Figure showing directed process from “which populations studied,” to “how data collected,” to “how data reported,” to “how data used.” Underneath the figure reads “Researchers make **decisions** about demographic data!”
Researchers make decisions about demographic data throughout these four phases.

Many decisions go into the process of using demographic data. In computing education research (CER), we can think of this across four phases:

  1. Which populations do researchers decide to investigate?
  2. How do researchers decide to collect demographic data?
  3. How do researchers decide to report demographic data?
  4. How do researchers decide to use demographic data?

To explore what decisions CER researchers made, we analyzed 510 papers published at 12 venues from the past decade (2012–2021). Here’s what we found:

CER overwhelmingly investigated post-secondary/ university students.

Given that most computing education researchers are affiliated with a university, it comes as no surprise that most CER papers study university students, labeled older learners: formal in the figure below. What is surprising is the shear magnitude of difference: 3 in 5 CER papers studied university students. And given that most people will not learn computing in a university setting, this is a mismatch between point of investigation and actual experiences!

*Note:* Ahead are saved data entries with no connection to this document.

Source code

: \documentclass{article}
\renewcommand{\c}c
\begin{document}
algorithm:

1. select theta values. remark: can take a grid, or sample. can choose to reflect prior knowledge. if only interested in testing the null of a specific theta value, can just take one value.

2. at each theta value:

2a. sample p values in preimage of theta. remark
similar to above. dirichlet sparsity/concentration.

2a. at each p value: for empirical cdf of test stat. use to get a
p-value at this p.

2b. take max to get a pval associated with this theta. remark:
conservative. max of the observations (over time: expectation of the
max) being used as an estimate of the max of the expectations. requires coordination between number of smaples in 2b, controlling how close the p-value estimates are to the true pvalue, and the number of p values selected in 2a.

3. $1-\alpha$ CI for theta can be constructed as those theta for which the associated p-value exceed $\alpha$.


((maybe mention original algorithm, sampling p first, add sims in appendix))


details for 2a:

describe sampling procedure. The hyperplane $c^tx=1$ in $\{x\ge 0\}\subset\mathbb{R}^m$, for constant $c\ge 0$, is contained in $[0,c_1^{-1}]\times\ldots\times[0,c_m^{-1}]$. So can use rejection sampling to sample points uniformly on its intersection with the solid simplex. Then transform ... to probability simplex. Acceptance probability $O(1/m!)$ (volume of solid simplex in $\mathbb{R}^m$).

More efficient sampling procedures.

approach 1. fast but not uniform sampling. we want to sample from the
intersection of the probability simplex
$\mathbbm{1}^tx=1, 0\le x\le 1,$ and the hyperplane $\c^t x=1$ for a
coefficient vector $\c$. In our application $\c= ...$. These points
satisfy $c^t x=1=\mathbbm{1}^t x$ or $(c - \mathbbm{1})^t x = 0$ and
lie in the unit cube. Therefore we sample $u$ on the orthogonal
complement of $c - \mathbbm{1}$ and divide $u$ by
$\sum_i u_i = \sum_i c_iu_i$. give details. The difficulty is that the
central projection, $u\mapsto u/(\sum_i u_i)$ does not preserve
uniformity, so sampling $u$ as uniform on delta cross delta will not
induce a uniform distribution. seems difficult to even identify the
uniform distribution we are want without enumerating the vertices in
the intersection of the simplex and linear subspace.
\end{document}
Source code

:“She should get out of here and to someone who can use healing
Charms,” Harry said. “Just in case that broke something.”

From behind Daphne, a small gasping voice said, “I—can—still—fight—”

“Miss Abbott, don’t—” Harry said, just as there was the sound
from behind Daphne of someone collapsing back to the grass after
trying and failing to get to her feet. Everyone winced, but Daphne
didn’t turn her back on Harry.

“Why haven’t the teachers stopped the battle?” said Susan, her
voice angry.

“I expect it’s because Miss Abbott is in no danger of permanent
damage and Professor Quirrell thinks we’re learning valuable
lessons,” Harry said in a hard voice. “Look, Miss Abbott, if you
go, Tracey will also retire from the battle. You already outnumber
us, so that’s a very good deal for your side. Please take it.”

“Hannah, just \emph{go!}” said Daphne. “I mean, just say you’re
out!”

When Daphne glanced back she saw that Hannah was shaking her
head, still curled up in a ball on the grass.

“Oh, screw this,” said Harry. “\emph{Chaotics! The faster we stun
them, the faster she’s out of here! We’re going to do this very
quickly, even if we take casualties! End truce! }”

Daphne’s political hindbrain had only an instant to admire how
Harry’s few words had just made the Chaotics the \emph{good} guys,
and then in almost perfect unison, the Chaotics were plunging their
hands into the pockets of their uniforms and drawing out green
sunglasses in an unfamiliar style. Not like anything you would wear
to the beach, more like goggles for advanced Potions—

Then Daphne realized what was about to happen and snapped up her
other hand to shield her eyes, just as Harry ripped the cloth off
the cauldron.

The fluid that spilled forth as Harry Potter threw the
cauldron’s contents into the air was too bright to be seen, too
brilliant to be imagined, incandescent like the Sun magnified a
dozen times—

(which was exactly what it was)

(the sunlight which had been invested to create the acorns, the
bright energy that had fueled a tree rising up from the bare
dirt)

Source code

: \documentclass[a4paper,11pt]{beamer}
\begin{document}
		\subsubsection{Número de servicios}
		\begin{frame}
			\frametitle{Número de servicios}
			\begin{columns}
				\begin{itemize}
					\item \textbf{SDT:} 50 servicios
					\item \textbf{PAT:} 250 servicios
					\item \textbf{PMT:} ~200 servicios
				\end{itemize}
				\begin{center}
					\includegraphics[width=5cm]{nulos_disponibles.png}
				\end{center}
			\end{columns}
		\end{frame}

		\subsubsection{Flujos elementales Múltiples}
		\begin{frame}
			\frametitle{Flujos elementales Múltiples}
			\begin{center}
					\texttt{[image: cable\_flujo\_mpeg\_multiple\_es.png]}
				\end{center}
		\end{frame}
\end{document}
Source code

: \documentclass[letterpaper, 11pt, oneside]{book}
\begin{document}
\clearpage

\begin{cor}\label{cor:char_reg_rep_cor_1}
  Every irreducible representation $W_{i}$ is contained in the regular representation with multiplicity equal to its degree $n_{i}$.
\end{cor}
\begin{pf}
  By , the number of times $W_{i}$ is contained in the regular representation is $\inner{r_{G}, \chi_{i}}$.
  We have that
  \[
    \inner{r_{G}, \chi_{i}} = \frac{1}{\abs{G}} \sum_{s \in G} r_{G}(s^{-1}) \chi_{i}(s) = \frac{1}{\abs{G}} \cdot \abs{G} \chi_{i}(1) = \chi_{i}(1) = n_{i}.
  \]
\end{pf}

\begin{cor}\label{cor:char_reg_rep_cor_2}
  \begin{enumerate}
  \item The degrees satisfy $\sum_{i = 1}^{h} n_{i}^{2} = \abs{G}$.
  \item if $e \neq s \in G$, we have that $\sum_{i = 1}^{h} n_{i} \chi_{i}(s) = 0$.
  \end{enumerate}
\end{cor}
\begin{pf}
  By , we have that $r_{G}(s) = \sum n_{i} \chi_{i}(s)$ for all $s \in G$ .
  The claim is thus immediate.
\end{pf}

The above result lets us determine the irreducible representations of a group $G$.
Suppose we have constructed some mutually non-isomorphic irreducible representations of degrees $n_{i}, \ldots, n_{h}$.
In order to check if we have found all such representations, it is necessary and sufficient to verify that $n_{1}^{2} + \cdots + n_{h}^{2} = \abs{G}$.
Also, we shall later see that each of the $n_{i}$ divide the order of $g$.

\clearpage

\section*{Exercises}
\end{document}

A horizontal bar chart that shows the number of papers that studied each population. The category “older learners: formal” has by far the most with 304 papers, followed by “young learners: formal” with 80 papers and “educators: formal” with 68 papers. The rest of the categories have between 2 and 49 papers, most on the lower end of that range.
Codes reflecting the frequency at which analyzed papers studied different populations. Total number of codes (604) exceeds the number of papers analyzed (510) because 69 papers studied multiple populations.

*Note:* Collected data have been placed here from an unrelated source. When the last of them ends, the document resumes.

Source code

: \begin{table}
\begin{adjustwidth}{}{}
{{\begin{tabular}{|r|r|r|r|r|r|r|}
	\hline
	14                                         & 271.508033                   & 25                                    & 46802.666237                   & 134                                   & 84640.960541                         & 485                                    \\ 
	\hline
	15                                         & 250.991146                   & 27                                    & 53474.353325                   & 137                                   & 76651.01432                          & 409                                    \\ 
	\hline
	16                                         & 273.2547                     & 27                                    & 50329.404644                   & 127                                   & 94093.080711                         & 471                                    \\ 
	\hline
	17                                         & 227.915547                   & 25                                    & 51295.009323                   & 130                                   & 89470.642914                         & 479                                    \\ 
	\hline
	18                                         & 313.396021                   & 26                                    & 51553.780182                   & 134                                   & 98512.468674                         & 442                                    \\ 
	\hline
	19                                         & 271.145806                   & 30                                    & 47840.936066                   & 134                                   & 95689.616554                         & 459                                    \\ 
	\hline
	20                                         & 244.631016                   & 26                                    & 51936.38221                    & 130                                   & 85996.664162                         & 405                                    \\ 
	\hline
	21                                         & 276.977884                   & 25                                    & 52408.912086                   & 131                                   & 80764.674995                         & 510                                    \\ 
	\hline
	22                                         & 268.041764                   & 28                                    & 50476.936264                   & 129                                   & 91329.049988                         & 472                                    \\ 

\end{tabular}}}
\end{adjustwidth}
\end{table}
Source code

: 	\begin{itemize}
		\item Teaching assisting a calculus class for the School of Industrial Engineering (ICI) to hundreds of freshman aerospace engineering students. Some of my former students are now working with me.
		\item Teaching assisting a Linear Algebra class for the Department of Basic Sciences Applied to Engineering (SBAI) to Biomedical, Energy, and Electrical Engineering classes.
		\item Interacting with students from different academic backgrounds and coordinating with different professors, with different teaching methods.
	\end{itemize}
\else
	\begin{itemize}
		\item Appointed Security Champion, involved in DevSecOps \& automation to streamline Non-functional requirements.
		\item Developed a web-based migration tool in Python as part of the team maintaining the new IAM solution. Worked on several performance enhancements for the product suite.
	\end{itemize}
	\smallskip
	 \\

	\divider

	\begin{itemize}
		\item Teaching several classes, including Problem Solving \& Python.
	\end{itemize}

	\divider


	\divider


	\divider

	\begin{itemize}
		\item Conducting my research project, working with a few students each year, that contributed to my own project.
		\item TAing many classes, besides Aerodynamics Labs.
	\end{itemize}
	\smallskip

While post-secondary/university students were investigated more frequently than students in pre-K, primary and secondary levels (labeled “young learners” in chart below), the reverse was true for educators. Educators in formal pre-K, primary, and secondary learning contexts (educators: formal - 68) were investigated in 3.5 times more papers than post-secondary/university educators (educators: post-secondary - 19). This may reflect a growing interest in training and certifying pre-K, primary, and secondary level computing educators. In the United States, a teacher must complete a post-secondary degree or professional development to be able to teach a primary school student how to drag and drop Scratch blocks. But no such teacher training is required at all to teach university students machine learning.

We hope to see future research that explores how learners, educators, and professionals engage with computing education across formal, informal, and online contexts!

Most CER papers left unclear how researchers collected demographic data.

Consider a multi-ethnic student with a hidden disability in a predominantly white introductory computing class. The demographic data they chose to share with researchers would almost certainly differ from what their teacher would report on their behalf. Or consider a non-binary or trans student filling out a survey question about “gender” where the two options are “female” and “male.” What they would say if given the option to write any response vs what they would say when constrained to the survey would like vary drastically. How demographic data is collected is important to understanding how it was reported and used.

A horizontal bar chart that shows the number of papers that collected demographic data in various ways. The category ``unclear’’ has by far the most with 346 papers, followed by “self-report: custom” with 147 papers. The rest of the categories have between 4 and 46 papers.
How papers collected demographics. Total number of codes (580) exceeds the number of papers analyzed because 65 papers collected demographics 2–3 ways.

But 2 in 3 CER papers left unclear how researchers collected at some demographic data, as shown in the figure above. After that 30% papers used custom instruments to have participants self-report demographic data (self-report custom-147), but rarely did researchers share these instruments (e.g. the surveys they created). Pairing that with low use of existing instruments (only 14 papers, self-report existing), we find that computing education researchers tend not to reuse or enable the reuse of data collection instruments.

School/university enrollment data was a common source for demographic data for the 5% (23) of papers that relied on a pre-existing data. In at least one instance, this led to limitations to the reporting of demographic data because gender was only recorded as female or male.

We found that exemplary papers had robust descriptions of researchers collecting demographics in justified, transparent, and responsible ways.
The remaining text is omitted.